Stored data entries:
Start of Block

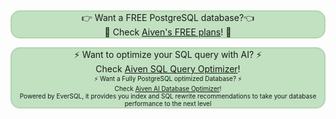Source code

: &nbsp;<p style="background: #C1E1C1;border: 2px solid #b4d3b2;border-radius: 15px;text-align: center;">👉 Want a FREE PostgreSQL database?👈<br>🦀 Check <a href="https://go.aiven.io/francesco-signup">Aiven's FREE plans</a>! 🦀 </p>
<p style="background: #C1E1C1;border: 2px solid #b4d3b2;border-radius: 15px;text-align: center;">
⚡️ Want to optimize your SQL query with AI? ⚡️ <br>
Check  <a href="https://go.aiven.io/ft-sql-query-optimizer">Aiven SQL Query Optimizer</a>! <br><font size=1>
⚡️ Want a Fully PostgreSQL optimized Database? ⚡️ <br>
Check  <a href="https://go.aiven.io/ft-ai-db-optimizer">Aiven AI Database Optimizer</a>! <br><font size=1>Powered by EverSQL, it provides you index and SQL rewrite recommendations to take your database performance to the next level</font>
</p>
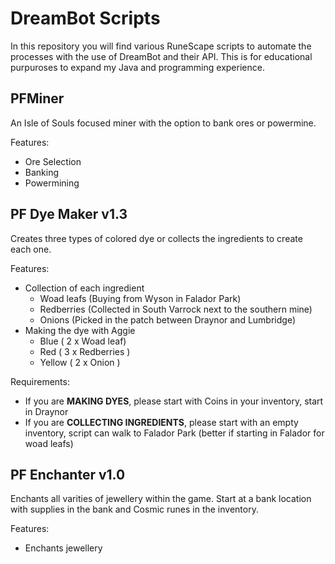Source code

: # DreamBot Scripts
In this repository you will find various RuneScape scripts to automate the processes with the use of DreamBot and their API. This is for educational purpuroses to expand my Java and programming experience.

## PFMiner

An Isle of Souls focused miner with the option to bank ores or powermine.

Features:
* Ore Selection
* Banking
* Powermining

## PF Dye Maker  v1.3

Creates three types of colored dye or collects the ingredients to create each one. 

Features:

* Collection of each ingredient
  * Woad leafs (Buying from Wyson in Falador Park)
  * Redberries (Collected in South Varrock next to the southern mine)
  * Onions (Picked in the patch between Draynor and Lumbridge)
* Making the dye with Aggie
  * Blue ( 2 x Woad leaf)
  * Red ( 3 x Redberries )
  * Yellow ( 2 x Onion )

Requirements:

* If you are **MAKING DYES**, please start with Coins in your inventory, start in Draynor 
* If you are **COLLECTING INGREDIENTS**, please start with an empty inventory, script can walk to Falador Park (better if starting in Falador for woad leafs)

## PF Enchanter v1.0

Enchants all varities of jewellery within the game. Start at a bank location with supplies in the bank and Cosmic runes in the inventory.

Features:

* Enchants jewellery

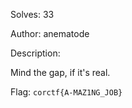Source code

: Solves: 33

Author: anematode

Description:

Mind the gap, if it's real.

Flag: `corctf{A-MAZ1NG_JOB}`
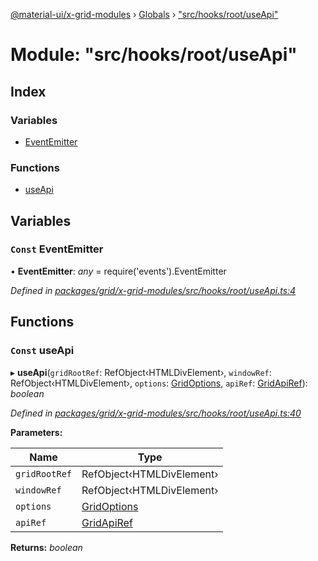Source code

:[@material-ui/x-grid-modules](../README.md) › [Globals](../globals.md) › ["src/hooks/root/useApi"](_src_hooks_root_useapi_.md)

# Module: "src/hooks/root/useApi"

## Index

### Variables

* [EventEmitter](_src_hooks_root_useapi_.md#const-eventemitter)

### Functions

* [useApi](_src_hooks_root_useapi_.md#const-useapi)

## Variables

### `Const` EventEmitter

• **EventEmitter**: *any* = require('events').EventEmitter

*Defined in [packages/grid/x-grid-modules/src/hooks/root/useApi.ts:4](https://github.com/mui-org/material-ui-x/blob/a679779/packages/grid/x-grid-modules/src/hooks/root/useApi.ts#L4)*

## Functions

### `Const` useApi

▸ **useApi**(`gridRootRef`: RefObject‹HTMLDivElement›, `windowRef`: RefObject‹HTMLDivElement›, `options`: [GridOptions](../interfaces/_src_models_gridoptions_.gridoptions.md), `apiRef`: [GridApiRef](_src_models_gridapiref_.md#gridapiref)): *boolean*

*Defined in [packages/grid/x-grid-modules/src/hooks/root/useApi.ts:40](https://github.com/mui-org/material-ui-x/blob/a679779/packages/grid/x-grid-modules/src/hooks/root/useApi.ts#L40)*

**Parameters:**

Name | Type |
------ | ------ |
`gridRootRef` | RefObject‹HTMLDivElement› |
`windowRef` | RefObject‹HTMLDivElement› |
`options` | [GridOptions](../interfaces/_src_models_gridoptions_.gridoptions.md) |
`apiRef` | [GridApiRef](_src_models_gridapiref_.md#gridapiref) |

**Returns:** *boolean*
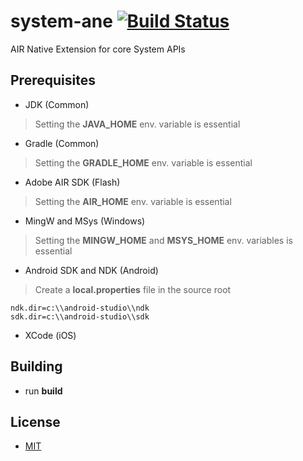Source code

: system-ane [![Build Status](https://travis-ci.org/ane-community/system-ane.png?branch=master)](https://travis-ci.org/ane-community/system-ane)
==========

AIR Native Extension for core System APIs

## Prerequisites

* JDK (Common)

> Setting the **JAVA_HOME** env. variable is essential

* Gradle (Common)

> Setting the **GRADLE_HOME** env. variable is essential

* Adobe AIR SDK (Flash)

> Setting the **AIR_HOME** env. variable is essential

* MingW and MSys (Windows)

> Setting the **MINGW_HOME** and **MSYS_HOME** env. variables is essential

* Android SDK and NDK (Android)

> Create a **local.properties** file in the source root

    ndk.dir=c:\\android-studio\\ndk
    sdk.dir=c:\\android-studio\\sdk

* XCode (iOS)

## Building

* run **build**

## License

* [MIT](http://opensource.org/licenses/MIT)
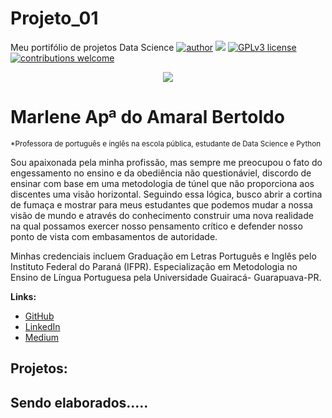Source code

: # Projeto_01
Meu portifólio de projetos Data Science
[![author](https://img.shields.io/badge/author-marlenebertoldo-darkblue.svg)](https://www.linkedin.com/in/carlosfab) [![](https://img.shields.io/badge/python-3.7+-red.svg)](https://www.python.org/downloads/release/python-365/) [![GPLv3 license](https://img.shields.io/badge/License-GPLv3-green.svg)](http://perso.crans.org/besson/LICENSE.html)   [![contributions welcome](https://img.shields.io/badge/contributions-welcome-brightblack.svg?style=flat)](https://github.com/marlenebertoldo)

<p align="center">
  <img src = "https://github.com/marlenebertoldo/projeto_1_data_science/blob/main/sinapse.png">
</p>

# Marlene Apª do Amaral Bertoldo
<sub>*Professora de português e inglês na escola pública, estudante de Data Science e Python</sub>

Sou apaixonada pela minha profissão, mas sempre me preocupou o fato do engessamento no ensino e da obediência não questionáviel, discordo de ensinar com base em uma metodologia de túnel que não proporciona aos discentes uma visão horizontal. Seguindo essa lógica, busco abrir a cortina de fumaça e mostrar para meus estudantes que podemos mudar a nossa visão de mundo e através do conhecimento construir uma nova realidade na qual possamos exercer nosso pensamento crítico e defender nosso ponto de vista com embasamentos de autoridade.

Minhas credenciais incluem Graduação em Letras Português e Inglês pelo Instituto Federal do Paraná (IFPR). Especialização em Metodologia no Ensino de Língua Portuguesa pela Universidade Guairacá- Guarapuava-PR.


**Links:**
* [GitHub](https://github.com/marlenebertoldo)
* [LinkedIn]()
* [Medium](https://medium.com/@marleneamaralbertoldo)


## Projetos:
Sendo elaborados.....
---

End of Block

Each line of the records with the word "DreamBot" in it is to be copied.

- Answer for the task -
: # DreamBot Scripts
In this repository you will find various RuneScape scripts to automate the processes with the use of DreamBot and their API. This is for educational purpuroses to expand my Java and programming experience.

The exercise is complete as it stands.